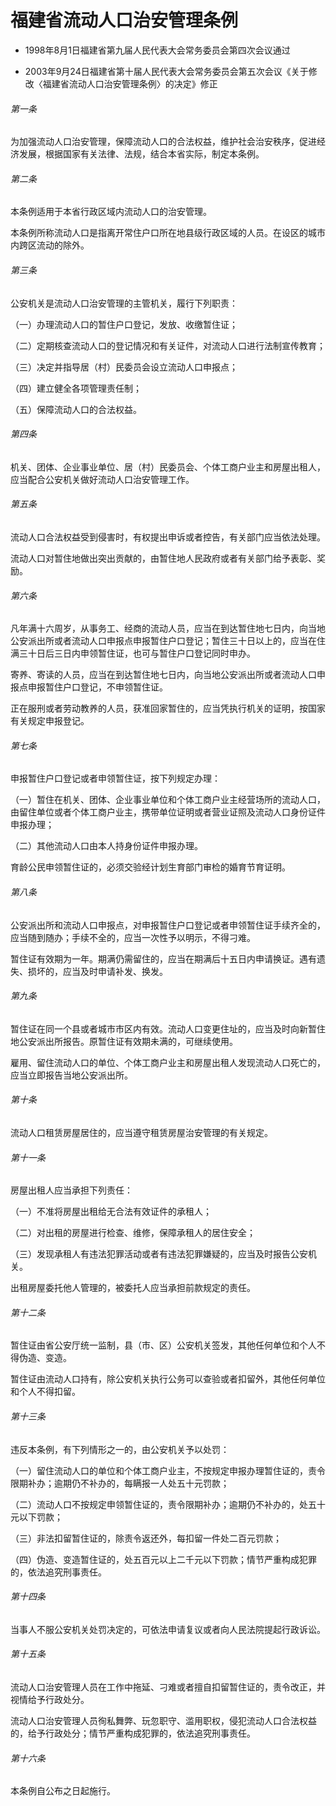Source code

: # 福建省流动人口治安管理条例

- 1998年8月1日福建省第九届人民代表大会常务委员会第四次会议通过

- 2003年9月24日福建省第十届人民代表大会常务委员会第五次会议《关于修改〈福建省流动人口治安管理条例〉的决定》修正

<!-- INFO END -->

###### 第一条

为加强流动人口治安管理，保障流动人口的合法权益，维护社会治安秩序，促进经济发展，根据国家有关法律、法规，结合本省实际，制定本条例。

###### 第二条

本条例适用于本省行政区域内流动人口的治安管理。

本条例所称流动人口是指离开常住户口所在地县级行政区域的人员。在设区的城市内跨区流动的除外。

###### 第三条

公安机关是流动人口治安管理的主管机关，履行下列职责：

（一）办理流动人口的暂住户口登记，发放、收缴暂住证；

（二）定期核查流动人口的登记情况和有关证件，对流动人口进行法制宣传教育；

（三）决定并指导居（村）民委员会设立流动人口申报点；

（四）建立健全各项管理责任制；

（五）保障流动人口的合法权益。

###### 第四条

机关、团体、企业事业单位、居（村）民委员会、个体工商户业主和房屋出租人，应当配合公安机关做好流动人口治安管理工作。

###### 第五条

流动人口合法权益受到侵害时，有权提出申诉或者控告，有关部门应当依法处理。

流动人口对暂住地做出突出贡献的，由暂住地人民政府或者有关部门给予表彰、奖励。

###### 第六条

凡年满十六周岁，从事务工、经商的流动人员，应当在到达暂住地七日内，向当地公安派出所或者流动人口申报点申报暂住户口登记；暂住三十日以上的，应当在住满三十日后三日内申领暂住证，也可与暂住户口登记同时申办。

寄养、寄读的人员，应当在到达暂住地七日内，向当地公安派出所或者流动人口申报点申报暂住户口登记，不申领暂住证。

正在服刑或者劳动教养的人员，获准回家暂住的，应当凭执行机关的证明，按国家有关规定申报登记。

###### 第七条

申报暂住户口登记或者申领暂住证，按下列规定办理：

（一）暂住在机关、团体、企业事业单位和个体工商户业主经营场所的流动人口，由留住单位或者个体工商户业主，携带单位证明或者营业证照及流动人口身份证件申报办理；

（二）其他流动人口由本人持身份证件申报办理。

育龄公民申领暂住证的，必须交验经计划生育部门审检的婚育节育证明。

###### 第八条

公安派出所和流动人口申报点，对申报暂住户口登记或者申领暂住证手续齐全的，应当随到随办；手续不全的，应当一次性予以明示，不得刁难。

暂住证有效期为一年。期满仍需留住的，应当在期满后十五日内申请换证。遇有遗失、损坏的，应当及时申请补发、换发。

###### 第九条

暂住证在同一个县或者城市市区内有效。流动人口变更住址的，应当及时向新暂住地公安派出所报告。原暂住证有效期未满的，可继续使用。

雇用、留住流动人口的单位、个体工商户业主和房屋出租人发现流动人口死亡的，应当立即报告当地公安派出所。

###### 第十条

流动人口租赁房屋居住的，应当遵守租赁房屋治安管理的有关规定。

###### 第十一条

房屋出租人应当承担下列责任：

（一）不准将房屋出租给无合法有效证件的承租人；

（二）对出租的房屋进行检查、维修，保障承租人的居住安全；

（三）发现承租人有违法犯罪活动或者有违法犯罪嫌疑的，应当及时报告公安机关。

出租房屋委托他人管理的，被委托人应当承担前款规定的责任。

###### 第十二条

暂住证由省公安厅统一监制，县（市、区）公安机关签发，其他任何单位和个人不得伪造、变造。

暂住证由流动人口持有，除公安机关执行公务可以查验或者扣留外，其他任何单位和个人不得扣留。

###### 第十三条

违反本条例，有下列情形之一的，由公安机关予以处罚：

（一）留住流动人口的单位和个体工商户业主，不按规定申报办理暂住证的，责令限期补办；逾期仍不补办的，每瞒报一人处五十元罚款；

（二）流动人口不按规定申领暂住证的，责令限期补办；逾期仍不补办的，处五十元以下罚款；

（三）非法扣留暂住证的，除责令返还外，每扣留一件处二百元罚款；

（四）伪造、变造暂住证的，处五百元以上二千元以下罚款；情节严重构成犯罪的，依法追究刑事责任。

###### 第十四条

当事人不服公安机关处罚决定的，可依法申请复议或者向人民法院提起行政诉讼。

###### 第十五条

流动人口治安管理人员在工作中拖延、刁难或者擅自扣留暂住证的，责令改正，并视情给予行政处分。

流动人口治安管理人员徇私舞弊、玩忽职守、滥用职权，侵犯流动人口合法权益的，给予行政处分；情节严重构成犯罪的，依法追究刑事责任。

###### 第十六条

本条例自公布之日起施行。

--

[PROBLEM DETAILS] Using the records above, gather all lines where the string "责令限期补办" is present.

[RESPONSE TO THIS EXERCISE]
（一）留住流动人口的单位和个体工商户业主，不按规定申报办理暂住证的，责令限期补办；逾期仍不补办的，每瞒报一人处五十元罚款；
（二）流动人口不按规定申领暂住证的，责令限期补办；逾期仍不补办的，处五十元以下罚款；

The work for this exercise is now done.